NEW YORK (The Deal) -- Many followers of New York hotel operator Morgans Hotel Group (MHGC) have believed for quite some time that it's ripe for a sale. One analyst thinks the moment has finally come.
Jason Kalisman, Morgans' interim CEO, "wanted to first line up the balance sheet and cut costs before he would do anything else and he executed that plan," said Kim Opiatowski, an analyst at APB Financial Group, in a phone interview. "Now we are at the point where all the heavy lifting is done [and] it's time to sell the properties and sell the company."
On Friday, Opiatowski increased her price target to $14 per share, or $481.6 million, from $12 per share.
Sources close to the situation have said Kalisman, whose hedge fund OTK Associates took over control of Morgans two years ago, wouldn't sell unless the company was able to fetch a valuation in the mid-teens, which is the price where OTK first acquired a stake.
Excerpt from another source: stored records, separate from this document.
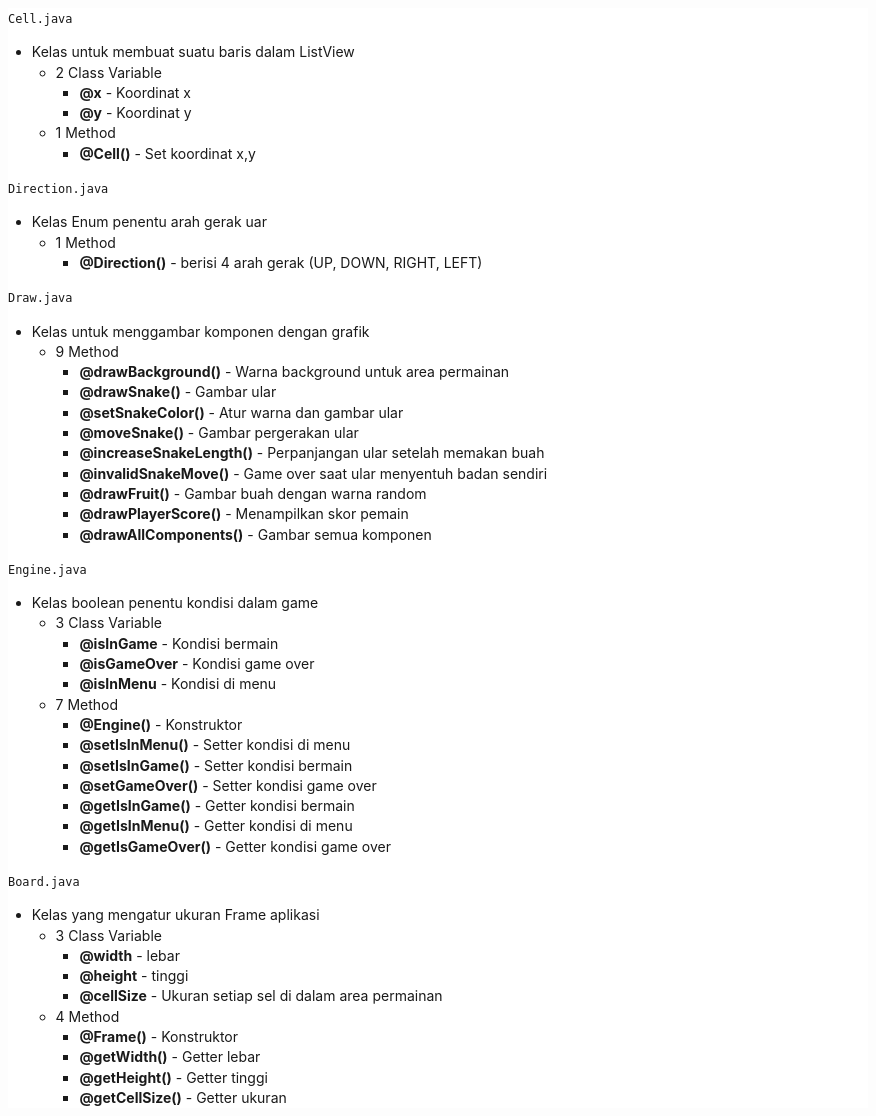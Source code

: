 `Cell.java`

- Kelas untuk membuat suatu baris dalam ListView
  - 2 Class Variable
    - **@x** - Koordinat x
    - **@y** - Koordinat y
  - 1 Method
    - **@Cell()** - Set koordinat x,y

`Direction.java`

- Kelas Enum penentu arah gerak uar
  - 1 Method
    - **@Direction()** - berisi 4 arah gerak (UP, DOWN, RIGHT, LEFT)

`Draw.java`

- Kelas untuk menggambar komponen dengan grafik
  - 9 Method
    - **@drawBackground()** - Warna background untuk area permainan
    - **@drawSnake()** - Gambar ular
    - **@setSnakeColor()** - Atur warna dan gambar ular
    - **@moveSnake()** - Gambar pergerakan ular
    - **@increaseSnakeLength()** - Perpanjangan ular setelah memakan buah
    - **@invalidSnakeMove()** - Game over saat ular menyentuh badan sendiri
    - **@drawFruit()** - Gambar buah dengan warna random
    - **@drawPlayerScore()** - Menampilkan skor pemain
    - **@drawAllComponents()** - Gambar semua komponen

`Engine.java`

- Kelas boolean penentu kondisi dalam game
  - 3 Class Variable
    - **@isInGame** - Kondisi bermain
    - **@isGameOver** - Kondisi game over
    - **@isInMenu** - Kondisi di menu
  - 7 Method
    - **@Engine()** - Konstruktor
    - **@setIsInMenu()** - Setter kondisi di menu
    - **@setIsInGame()** - Setter kondisi bermain
    - **@setGameOver()** - Setter kondisi game over
    - **@getIsInGame()** - Getter kondisi bermain
    - **@getIsInMenu()** - Getter kondisi di menu
    - **@getIsGameOver()** - Getter kondisi game over

`Board.java`

- Kelas yang mengatur ukuran Frame aplikasi
  - 3 Class Variable
    - **@width** - lebar
    - **@height** - tinggi
    - **@cellSize** - Ukuran setiap sel di dalam area permainan
  - 4 Method
    - **@Frame()** - Konstruktor
    - **@getWidth()** - Getter lebar
    - **@getHeight()** - Getter tinggi
    - **@getCellSize()** - Getter ukuran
Kalisman declined comment on Friday.
"Morgans Hotel Group is a dramatically different company than it was a year ago," Opiatowski wrote in note issued Friday. "The company went from bleeding cash, ensnared in lawsuits, and expense-heavy to running like a skilled boutique hotel operator."
On March 13, Morgans reported full-year earnings results for 2014, notching a 5% increase in Ebitda to $55.1 million from $52.2 million the prior year. The highlight of the announcement, however, was that the company had $1.4 million in operating income in 2014, compared to negative $1.9 million in 2013.